(Data items)
####################

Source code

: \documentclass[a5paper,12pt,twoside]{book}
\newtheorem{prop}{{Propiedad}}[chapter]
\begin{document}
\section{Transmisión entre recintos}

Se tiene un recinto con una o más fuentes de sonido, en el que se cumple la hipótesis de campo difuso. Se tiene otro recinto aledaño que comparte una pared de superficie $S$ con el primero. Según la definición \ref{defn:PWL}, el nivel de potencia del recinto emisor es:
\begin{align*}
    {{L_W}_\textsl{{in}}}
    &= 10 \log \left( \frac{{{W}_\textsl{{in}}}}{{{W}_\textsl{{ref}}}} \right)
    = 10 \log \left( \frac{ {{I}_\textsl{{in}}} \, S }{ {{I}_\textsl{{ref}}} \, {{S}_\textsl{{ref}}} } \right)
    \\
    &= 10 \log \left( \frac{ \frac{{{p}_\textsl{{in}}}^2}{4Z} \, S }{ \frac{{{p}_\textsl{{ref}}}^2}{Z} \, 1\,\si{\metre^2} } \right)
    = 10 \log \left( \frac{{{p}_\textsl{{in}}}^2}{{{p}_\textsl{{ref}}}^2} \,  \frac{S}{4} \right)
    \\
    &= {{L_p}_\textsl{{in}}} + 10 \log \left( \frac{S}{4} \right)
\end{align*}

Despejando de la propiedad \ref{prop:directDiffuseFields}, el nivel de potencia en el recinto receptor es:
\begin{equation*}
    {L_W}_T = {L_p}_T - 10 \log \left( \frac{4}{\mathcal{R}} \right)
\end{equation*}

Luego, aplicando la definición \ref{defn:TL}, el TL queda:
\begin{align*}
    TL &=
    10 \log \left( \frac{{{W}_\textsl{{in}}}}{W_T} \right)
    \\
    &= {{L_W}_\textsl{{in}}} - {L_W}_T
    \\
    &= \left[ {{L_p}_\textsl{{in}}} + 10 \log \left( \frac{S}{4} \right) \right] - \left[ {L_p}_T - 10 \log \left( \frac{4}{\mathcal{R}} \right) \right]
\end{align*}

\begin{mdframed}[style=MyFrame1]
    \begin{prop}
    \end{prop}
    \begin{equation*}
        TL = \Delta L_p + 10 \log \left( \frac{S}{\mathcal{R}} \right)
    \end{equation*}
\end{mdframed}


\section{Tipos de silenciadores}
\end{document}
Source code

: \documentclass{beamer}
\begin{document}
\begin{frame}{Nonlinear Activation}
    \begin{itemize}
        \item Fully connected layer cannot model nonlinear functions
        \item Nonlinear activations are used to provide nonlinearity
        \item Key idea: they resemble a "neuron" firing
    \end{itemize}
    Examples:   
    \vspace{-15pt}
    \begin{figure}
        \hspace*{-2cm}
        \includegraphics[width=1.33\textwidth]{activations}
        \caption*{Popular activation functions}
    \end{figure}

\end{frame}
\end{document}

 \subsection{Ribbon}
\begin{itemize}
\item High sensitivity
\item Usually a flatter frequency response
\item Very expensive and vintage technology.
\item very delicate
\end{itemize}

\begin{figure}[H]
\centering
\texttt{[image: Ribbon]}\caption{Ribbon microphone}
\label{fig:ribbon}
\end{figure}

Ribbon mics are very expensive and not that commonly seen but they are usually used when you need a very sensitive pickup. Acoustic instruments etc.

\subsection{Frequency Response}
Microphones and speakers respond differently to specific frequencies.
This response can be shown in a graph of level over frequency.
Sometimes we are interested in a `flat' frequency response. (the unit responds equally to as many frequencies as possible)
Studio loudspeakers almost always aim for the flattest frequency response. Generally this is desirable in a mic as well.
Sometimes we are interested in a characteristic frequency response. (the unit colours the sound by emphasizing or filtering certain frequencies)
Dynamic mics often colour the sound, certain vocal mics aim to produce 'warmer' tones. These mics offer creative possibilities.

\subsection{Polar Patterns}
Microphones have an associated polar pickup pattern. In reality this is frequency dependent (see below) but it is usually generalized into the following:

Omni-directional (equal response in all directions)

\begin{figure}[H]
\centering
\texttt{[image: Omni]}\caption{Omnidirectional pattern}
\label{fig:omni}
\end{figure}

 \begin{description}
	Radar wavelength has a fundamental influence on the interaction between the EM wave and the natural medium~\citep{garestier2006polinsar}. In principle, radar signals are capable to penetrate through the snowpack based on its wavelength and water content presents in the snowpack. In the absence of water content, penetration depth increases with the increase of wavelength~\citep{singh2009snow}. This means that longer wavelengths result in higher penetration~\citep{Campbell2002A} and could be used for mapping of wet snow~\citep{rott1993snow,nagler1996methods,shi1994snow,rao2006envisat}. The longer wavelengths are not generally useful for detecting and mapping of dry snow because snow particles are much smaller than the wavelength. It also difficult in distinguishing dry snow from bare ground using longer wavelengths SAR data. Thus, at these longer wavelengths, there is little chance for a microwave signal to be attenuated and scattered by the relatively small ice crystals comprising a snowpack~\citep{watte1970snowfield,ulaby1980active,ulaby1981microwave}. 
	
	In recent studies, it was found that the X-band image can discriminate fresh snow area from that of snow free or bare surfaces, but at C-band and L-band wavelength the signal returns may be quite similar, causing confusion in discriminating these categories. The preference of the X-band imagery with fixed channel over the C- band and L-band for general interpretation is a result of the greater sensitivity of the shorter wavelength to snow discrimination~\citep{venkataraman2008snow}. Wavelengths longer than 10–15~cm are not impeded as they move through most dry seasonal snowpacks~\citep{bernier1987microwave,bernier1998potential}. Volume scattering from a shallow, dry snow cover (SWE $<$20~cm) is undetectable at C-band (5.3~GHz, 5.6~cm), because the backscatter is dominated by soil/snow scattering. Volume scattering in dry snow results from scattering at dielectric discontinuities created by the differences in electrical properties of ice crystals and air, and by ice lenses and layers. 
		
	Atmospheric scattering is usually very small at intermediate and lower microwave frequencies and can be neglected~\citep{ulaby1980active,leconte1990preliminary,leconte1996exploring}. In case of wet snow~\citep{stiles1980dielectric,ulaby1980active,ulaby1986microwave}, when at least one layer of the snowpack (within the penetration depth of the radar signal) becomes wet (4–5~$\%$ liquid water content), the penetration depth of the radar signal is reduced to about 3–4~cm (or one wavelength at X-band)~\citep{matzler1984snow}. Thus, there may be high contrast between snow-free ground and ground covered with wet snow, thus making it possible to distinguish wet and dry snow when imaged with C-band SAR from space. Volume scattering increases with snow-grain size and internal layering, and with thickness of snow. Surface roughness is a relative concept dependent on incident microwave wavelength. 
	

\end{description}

####################

Each line in the data that holds the string "functions" must be returned.

§ Task result:
        \item Fully connected layer cannot model nonlinear functions
        \caption*{Popular activation functions}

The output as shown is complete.